Importing and Exporting Data

Pandas Basics

2 min read

Published Sep 29 2025, updated Sep 30 2025


20
0
0
0

PandasPython

Data can be imported in to DataFrame objects from various external sources, such as CSV files, JSON files and scraped from HTML page table records. There are also functions for exporting data to some file types. There are also various other import/export options, such as Excel, XML etc. that aren't included in this guide.




CSV Files

Pandas has pd.read_csv() function to handle importing data from a CSV file. The function has may optional parameters, making it quite flexible:

  • Read files using a local path, or a remote url.
  • For large files, you can use chunksize to read in chunks.
  • Automatically infer column data types, or you can override with dtype.
  • Read files with or without header rows.
  • Explicitly set column headers manually.
  • Change the delimiter character used to something other than a ,.
  • Only select specific columns and specify how many rows to import.
  • Specify a column to use as an index.
  • Full details of the options available can be found here.

Pandas has the df.to_csv() function to write DataFrame objects out to CSV files. Full details of options can be found here.


Import examples

Local CSV read:

data.csv

ID,Name,Age,City
1,Alice,25,New York
2,Bob,30,Los Angeles
3,Charlie,35,Chicago
4,David,40,Houston

df = pd.read_csv('data.csv')


Remote CSV read:

df = pd.read_csv('https://raw.githubusercontent.com/simplesteps-guide/pandas-basics/refs/heads/main/datafiles/data.csv')


CSV without headers:

data_no_header.csv

Alice,25,New York
Bob,30,Los Angeles
Charlie,35,Chicago
David,40,Houston

df = pd.read_csv('data_no_header.csv', header=None, names=['Name', 'Age', 'City'])


Read only selected columns:

data-extra.csv

ID,Name,Age,City,Country,Salary
1,Alice,25,New York,USA,50000
2,Bob,30,Los Angeles,USA,60000
3,Charlie,35,Chicago,USA,55000
4,David,40,Houston,USA,65000

df = pd.read_csv('data-extra.csv', usecols=['Name','Age'])


Use a column as index:

df = pd.read_csv('data-extra.csv', index_col='ID')


Parse dates:

sales.csv

OrderID,OrderDate,Customer,Amount
1001,2025-09-01,Alice,250
1002,2025-09-02,Bob,300
1003,2025-09-03,Charlie,150
1004,2025-09-04,David,400

df = pd.read_csv('sales.csv', parse_dates=['OrderDate'])


Handle missing values:

data2.cs

ID,Name,Age,City
1,Alice,25,New York
2,Bob,,Los Angeles
3,,35,Chicago
4,David,40,

df = pd.read_csv('data2.csv', na_values=['', 'NA'])


Export examples

Basic export:

df.to_csv("output.csv")

Exports DataFrame with index and headers.



Exclude index:

df.to_csv("output_no_index.csv", index=False)


Change delimiter:

df.to_csv("output_semicolon.csv", sep=';')

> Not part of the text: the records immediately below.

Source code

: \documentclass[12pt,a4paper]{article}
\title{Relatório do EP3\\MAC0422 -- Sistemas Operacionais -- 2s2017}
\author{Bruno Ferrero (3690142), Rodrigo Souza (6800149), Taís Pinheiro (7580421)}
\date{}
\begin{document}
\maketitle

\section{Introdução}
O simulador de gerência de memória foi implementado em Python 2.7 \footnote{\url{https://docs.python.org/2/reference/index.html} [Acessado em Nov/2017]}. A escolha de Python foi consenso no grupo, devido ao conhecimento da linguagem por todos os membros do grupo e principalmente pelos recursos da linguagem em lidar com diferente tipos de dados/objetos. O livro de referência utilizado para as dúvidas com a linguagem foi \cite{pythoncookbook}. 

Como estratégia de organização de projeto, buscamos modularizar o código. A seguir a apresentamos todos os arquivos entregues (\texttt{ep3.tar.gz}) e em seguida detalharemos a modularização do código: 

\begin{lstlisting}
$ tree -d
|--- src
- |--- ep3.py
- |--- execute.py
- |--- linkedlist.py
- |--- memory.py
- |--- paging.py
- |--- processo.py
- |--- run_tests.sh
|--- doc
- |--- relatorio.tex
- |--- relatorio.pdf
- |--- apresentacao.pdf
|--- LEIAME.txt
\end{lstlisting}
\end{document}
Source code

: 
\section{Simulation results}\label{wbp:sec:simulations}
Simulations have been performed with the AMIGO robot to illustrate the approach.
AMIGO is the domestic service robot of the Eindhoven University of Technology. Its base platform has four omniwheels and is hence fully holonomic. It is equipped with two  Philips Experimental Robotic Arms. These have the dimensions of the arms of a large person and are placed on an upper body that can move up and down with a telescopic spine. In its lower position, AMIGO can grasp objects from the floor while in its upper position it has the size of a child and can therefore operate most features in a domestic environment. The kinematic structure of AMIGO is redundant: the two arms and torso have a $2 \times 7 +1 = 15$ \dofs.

Select only certain columns:

df.to_csv("output_subset.csv", columns=['Name', 'Age'], index=False)


Export to string instead of file:

csv_string = df.to_csv(index=False)
print(csv_string)

Output:

Name,Age,City
Alice,25,New York
Bob,30,Los Angeles
Charlie,35,Chicago
David,40,Houston






JSON Files

The function pd.read_json() loads JSON data into a Pandas DataFrame (or Series, depending on structure). df..to_json() is used to export a DataFrame to a json file.


Import examples

Records (list of dicts):

[
  {"id": 1, "name": "Alice", "age": 25},
  {"id": 2, "name": "Bob", "age": 30}
]

df = pd.read_json("data.json", orient="records")


Index-based:

{
  "1": {"name": "Alice", "age": 25},
  "2": {"name": "Bob", "age": 30}
}

df = pd.read_json("data2.json", orient="index")


Columns-based:

{
  "name": {"0": "Alice", "1": "Bob"},
  "age": {"0": 25, "1": 30}
}

df = pd.read_json("data3.json", orient="columns")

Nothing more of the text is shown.